# Batpod extra



## Xenodyssey (Aug 27, 2008)

I wish the Batman figures that are coming out included a Catwoman figure as well, in Batpod riding pose...

http://www.darkhorizons.com/news/21394/first-photo-anne-hathaway-as-catwoman

Would Drewid (Crows Nest) be interested in doing one?


----------



## Xenodyssey (Aug 27, 2008)

More Batpod reference photos from Dark Knight Rises.

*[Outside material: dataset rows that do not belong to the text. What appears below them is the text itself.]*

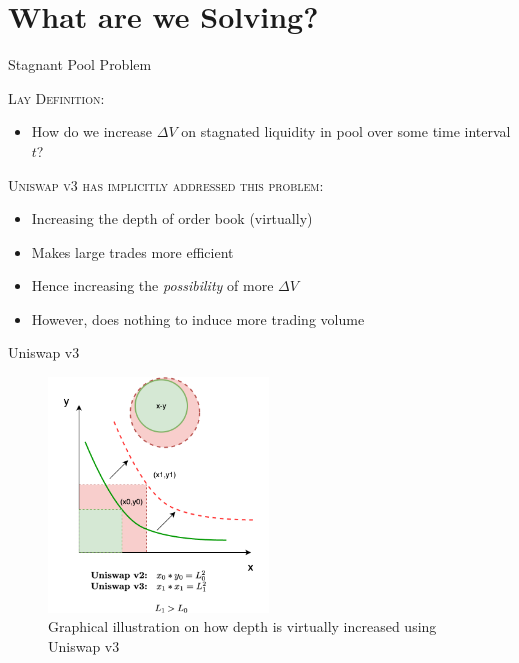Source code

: \documentclass[10pt,xcolor=svgnames]{beamer} %
\begin{document}
\section{What are we Solving?}

\begin{frame}{Stagnant Pool Problem} 

\begin{exampleblock}{\textsc{Lay Definition:}}
\begin{itemize}
  \item How do we increase $\Delta V$ on stagnated liquidity in pool over some time interval $t$?
\end{itemize}
\end{exampleblock}

\begin{exampleblock}{\textsc{Uniswap v3 has implicitly addressed this problem:}}
\begin{itemize}
  \item Increasing the depth of order book (virtually)
  \item Makes large trades more efficient
  \item Hence increasing the \textit{possibility} of more $\Delta V$
  \item However, does nothing to induce more trading volume
\end{itemize}
\end{exampleblock}


\end{frame}


\begin{frame}{Uniswap v3} 

\begin{figure}[h!]
\includegraphics[width=2.3in]{img/uniswap_v3.png}
\caption{Graphical illustration on how depth is virtually increased using Uniswap v3} 
\label{fig:uniswap_v3}
\end{figure}

\end{frame}
\end{document}
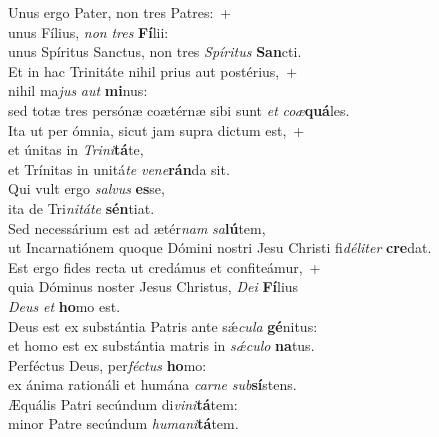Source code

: \oddverse Unus ergo Pater, non tres Patres:~+\\
\oddverse  unus Fílius, \textit{non} \textit{tres} \textbf{Fí}lii:~\*\\
\oddverse unus Spíritus Sanctus, non tres \textit{Spí}\textit{ri}\textit{tus} \textbf{San}cti.\\
\evenverse Et in hac Trinitáte nihil prius aut postérius,~+\\
\evenverse  nihil ma\textit{jus} \textit{aut} \textbf{mi}nus:~\*\\
\evenverse sed totæ tres persónæ coætérnæ sibi sunt \textit{et} \textit{co}\textit{æ}\textbf{quá}les.\\
\oddverse Ita ut per ómnia, sicut jam supra dictum est,~+\\
\oddverse  et únitas in \textit{Tri}\textit{ni}\textbf{tá}te,~\*\\
\oddverse et Trínitas in unitá\textit{te} \textit{ve}\textit{ne}\textbf{rán}da sit.\\
\evenverse Qui vult ergo \textit{sal}\textit{vus} \textbf{es}se,~\*\\
\evenverse ita de Tri\textit{ni}\textit{tá}\textit{te} \textbf{sén}tiat.\\
\oddverse Sed necessárium est ad ætér\textit{nam} \textit{sa}\textbf{lú}tem,~\*\\
\oddverse ut Incarnatiónem quoque Dómini nostri Jesu Christi fi\textit{dé}\textit{li}\textit{ter} \textbf{cre}dat.\\
\evenverse Est ergo fides recta ut credámus et confiteámur,~+\\
\evenverse  quia Dóminus noster Jesus Christus, \textit{De}\textit{i} \textbf{Fí}lius~\*\\
\evenverse \textit{De}\textit{us} \textit{et} \textbf{ho}mo est.\\
\oddverse Deus est ex substántia Patris ante sǽ\textit{cu}\textit{la} \textbf{gé}nitus:~\*\\
\oddverse et homo est ex substántia matris in \textit{sǽ}\textit{cu}\textit{lo} \textbf{na}tus.\\
\evenverse Perféctus Deus, per\textit{fé}\textit{ctus} \textbf{ho}mo:~\*\\
\evenverse ex ánima rationáli et humána \textit{car}\textit{ne} \textit{sub}\textbf{sí}stens.\\
\oddverse Æquális Patri secúndum di\textit{vi}\textit{ni}\textbf{tá}tem:~\*\\
\oddverse minor Patre secúndum \textit{hu}\textit{ma}\textit{ni}\textbf{tá}tem.\\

http://www.spoilertv.co.uk/images/M...Dark Knight Rises/Set Photos/5th August 2011/


----------



## fortress (Apr 1, 2006)

I use to worry about Chris Nolan choices and ways of doing, Now I just
set back and enjoy the show, guys he KNOWS what he is doing.

"Just wait you will see".

fortress


----------



## JeffG (May 10, 2004)

fortress said:


> I use to worry about Chris Nolan choices and ways of doing, Now I just
> set back and enjoy the show, guys he KNOWS what he is doing.
> 
> "Just wait you will see".
> ...


Exactly. There's a method to his madness...and it ALWAYS seems to work.


----------



## John P (Sep 1, 1999)

Is the kit gonna come with a Catwoman figure?


----------



## Paulbo (Sep 16, 2004)

Xenodyssey said:


> More Batpod reference photos from Dark Knight Rises.
> 
> http://www.spoilertv.co.uk/images/M...Dark Knight Rises/Set Photos/5th August 2011/


I hope those are CG test shot and not the final version.


----------



## Xenodyssey (Aug 27, 2008)

I think they are live action non-studio photos taken on set, with the stunt person on the batpod. The first photo link is of the official still. BTW if you click on it at Dark Horizons you get the full version.

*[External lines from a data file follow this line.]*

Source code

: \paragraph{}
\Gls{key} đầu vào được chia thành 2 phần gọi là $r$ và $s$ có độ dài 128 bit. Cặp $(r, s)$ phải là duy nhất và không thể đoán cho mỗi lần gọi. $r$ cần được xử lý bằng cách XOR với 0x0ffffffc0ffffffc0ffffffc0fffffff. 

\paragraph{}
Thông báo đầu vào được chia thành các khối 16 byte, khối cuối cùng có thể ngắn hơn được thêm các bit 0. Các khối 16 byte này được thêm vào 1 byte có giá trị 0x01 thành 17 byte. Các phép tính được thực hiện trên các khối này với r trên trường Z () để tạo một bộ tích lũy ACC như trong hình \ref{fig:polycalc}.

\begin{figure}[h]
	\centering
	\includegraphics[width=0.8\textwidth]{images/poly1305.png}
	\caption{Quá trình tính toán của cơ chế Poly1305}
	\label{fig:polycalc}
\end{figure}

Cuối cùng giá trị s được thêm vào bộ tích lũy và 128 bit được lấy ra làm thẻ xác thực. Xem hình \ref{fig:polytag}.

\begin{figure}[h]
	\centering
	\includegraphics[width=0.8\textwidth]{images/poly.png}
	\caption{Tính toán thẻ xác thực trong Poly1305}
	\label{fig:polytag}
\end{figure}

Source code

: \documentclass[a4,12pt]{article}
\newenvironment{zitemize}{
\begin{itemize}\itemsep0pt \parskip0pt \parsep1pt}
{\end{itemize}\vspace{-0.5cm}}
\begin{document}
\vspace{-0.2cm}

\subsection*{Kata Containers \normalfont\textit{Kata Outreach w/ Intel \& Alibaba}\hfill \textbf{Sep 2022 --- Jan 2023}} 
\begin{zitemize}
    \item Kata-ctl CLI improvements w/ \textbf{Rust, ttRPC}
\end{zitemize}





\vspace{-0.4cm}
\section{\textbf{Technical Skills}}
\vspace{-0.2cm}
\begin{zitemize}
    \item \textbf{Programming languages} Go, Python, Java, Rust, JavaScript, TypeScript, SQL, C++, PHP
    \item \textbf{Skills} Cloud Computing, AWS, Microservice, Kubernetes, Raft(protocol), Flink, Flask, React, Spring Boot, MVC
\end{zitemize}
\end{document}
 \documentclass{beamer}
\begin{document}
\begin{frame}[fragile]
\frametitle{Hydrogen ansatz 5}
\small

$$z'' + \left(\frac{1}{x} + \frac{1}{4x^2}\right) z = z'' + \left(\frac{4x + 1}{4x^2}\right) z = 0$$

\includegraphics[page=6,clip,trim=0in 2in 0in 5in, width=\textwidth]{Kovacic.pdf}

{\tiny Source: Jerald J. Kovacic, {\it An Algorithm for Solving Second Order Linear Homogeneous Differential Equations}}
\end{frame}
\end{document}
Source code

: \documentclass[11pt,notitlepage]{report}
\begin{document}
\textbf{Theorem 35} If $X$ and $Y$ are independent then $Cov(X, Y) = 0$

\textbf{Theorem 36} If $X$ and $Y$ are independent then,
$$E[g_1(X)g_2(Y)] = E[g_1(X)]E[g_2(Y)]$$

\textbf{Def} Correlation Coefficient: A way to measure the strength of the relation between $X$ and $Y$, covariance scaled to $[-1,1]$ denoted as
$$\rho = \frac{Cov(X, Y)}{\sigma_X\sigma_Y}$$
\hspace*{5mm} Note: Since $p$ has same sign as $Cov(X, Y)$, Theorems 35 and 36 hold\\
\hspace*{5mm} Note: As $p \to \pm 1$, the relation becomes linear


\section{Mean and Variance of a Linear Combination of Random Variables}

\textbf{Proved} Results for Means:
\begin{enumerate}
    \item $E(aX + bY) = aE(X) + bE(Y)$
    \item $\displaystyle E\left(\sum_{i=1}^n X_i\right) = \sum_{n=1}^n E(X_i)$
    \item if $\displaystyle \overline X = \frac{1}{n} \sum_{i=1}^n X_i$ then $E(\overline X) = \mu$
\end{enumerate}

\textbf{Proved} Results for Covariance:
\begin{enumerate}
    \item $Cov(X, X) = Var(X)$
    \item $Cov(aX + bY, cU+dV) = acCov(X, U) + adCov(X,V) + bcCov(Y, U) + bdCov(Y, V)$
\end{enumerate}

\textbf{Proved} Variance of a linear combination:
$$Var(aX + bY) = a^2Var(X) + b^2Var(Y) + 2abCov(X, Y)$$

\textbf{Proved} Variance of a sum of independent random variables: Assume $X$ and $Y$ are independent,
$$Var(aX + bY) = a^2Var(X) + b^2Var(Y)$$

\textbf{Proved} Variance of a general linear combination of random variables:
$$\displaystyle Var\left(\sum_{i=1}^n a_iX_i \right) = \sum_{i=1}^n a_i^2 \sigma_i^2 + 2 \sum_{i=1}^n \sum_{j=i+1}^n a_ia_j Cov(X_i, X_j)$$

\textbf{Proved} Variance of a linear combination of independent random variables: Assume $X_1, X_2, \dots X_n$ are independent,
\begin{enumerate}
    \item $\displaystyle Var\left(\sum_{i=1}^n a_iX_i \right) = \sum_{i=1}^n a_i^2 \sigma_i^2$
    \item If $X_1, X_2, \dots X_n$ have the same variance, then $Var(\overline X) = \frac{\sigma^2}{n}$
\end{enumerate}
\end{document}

No, the kit doesn't come with catwoman. But I was kind of hoping a third party might do a figure. I put the links up because I hadn't seen decent, detailed photos of the Batpod before and thought it would help everyone who was going to buy the kit when it comes out.


----------



## Paulbo (Sep 16, 2004)

Hmmm. I zoomed in and they're probably not CG (I hadn't clicked to zoom before). If it's not CG, then there's one heck of a lot of gel in her hair ('cuz it ain't moving) and they're shooting at super high speed because there isn't a hint of motion blurr (that I can see).

Admittedly, both of those things might be the case depending on how the scene is being shot. (The high speed could be if it'll be projected back in slowmo.)


----------



## falcondesigns (Oct 30, 2002)

She's wearing a safety helmet hairpiece,there is a flesh strap right in front of her ear.Not liking the grey repaint.......


----------



## Zombie_61 (Apr 21, 2004)

Also, quite a few folks over on The RPF think that's Anne Hathaway's _stunt double_, not Anne Hathaway.


----------



## getter weevil (May 20, 2010)

The Batpod is an extremely dangerous vehicle to ride. They had to have some stunt rider practice alot to stay on the bike at least according to some dvd extra I saw. I do not think they want the actors to ride such a risky vehicle the insurance would be expensive.


----------



## Xenodyssey (Aug 27, 2008)

I can believe that. 

BTW There is now footage on the web (I saw it on AINTITCOOLNEWS) of a batcopter or batplane from the new movie that sort of looks like a transformed flying rumbler mated to parts of the Aliens dropship.

Another modelling opportunity for Moebius???


----------



## James Tiberius (Oct 23, 2007)

someone actually died on the batpod during the filming of the Dark Knight. so it is a very dangerous vehicle.

And its a Bat Copter, so maybe Frank will make one of those too.


----------